SINGAPORE - Mercer has launched a solution for investors looking to limit the environmental impact of their portfolios.
The Analytics for Climate Transition solution helps investors construct climate resilient portfolios over a multi-year time-frame, the firm said.
This is aimed at limiting temperature increases to 1.5 degrees Celsius above pre-industrial levels, as outlined in the Paris Agreement.
The solution is being offered to Mercer’s investment consulting clients around the world. The New York-headquartered firm, which operates in over 130 countries, manages over $304.5bn in assets for investment solutions clients.
Helga Birgden, global business leader for responsible investment, said: ‘Many investors are not yet equipped to invest in a de-carbonising economy, and some don’t know where to start.
‘Our analytics and advice will help investors transition their portfolios to take on the challenges of managing climate risk, in their endeavour to meet return objectives while staying on target for a net-zero outcome.’

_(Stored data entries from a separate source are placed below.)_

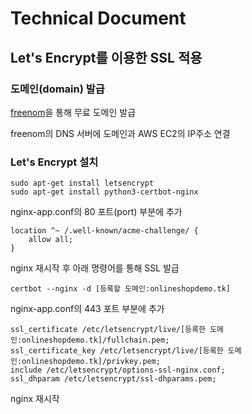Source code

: # Technical Document
## Let's Encrypt를 이용한 SSL 적용
### 도메인(domain) 발급
[freenom](https://www.freenom.com)을 통해 무료 도메인 발급

freenom의 DNS 서버에 도메인과 AWS EC2의 IP주소 연결
### Let's Encrypt 설치

    sudo apt-get install letsencrypt
    sudo apt-get install python3-certbot-nginx

nginx-app.conf의 80 포트(port) 부분에 추가

    location ^~ /.well-known/acme-challenge/ {
        allow all;
    }

nginx 재시작 후 아래 명령어를 통해 SSL 발급

    certbot --nginx -d [등록할 도메인:onlineshopdemo.tk]

nginx-app.conf의 443 포트 부분에 추가

    ssl_certificate /etc/letsencrypt/live/[등록한 도메인:onlineshopdemo.tk]/fullchain.pem;
    ssl_certificate_key /etc/letsencrypt/live/[등록한 도메인:onlineshopdemo.tk]/privkey.pem;
    include /etc/letsencrypt/options-ssl-nginx.conf;
    ssl_dhparam /etc/letsencrypt/ssl-dhparams.pem;

nginx 재시작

Mercer said the solution uses ‘multiple data providers and metrics’ to access carbon risk, without going into specifics.
A portfolio’s investments will be ranked, with the lowest being low transition capacity or grey investments. This is followed by those have zero to low carbon risk.
Then there are green investments, that are already providing climate solutions. ‘The majority of companies in investor portfolios fall somewhere in between the two sides,’ Mercer said.
Clients can assess opportunities, set targets and construct plans via the new solution to limit risks.
Mercer’s solution is one in a growing market, as investors step up focus on ESG.
In February, MSCI has created a tool allowing users to assess their exposure to climate-related risks. This was targeted at financial institutions including banks, asset managers and insurers.
Avaloq launched an ESG solution for banks and wealth managers earlier this month.
This will help them build tailored and ESG-compliant portfolios for clients, amid increasing demand for ESG exposure, the software company said.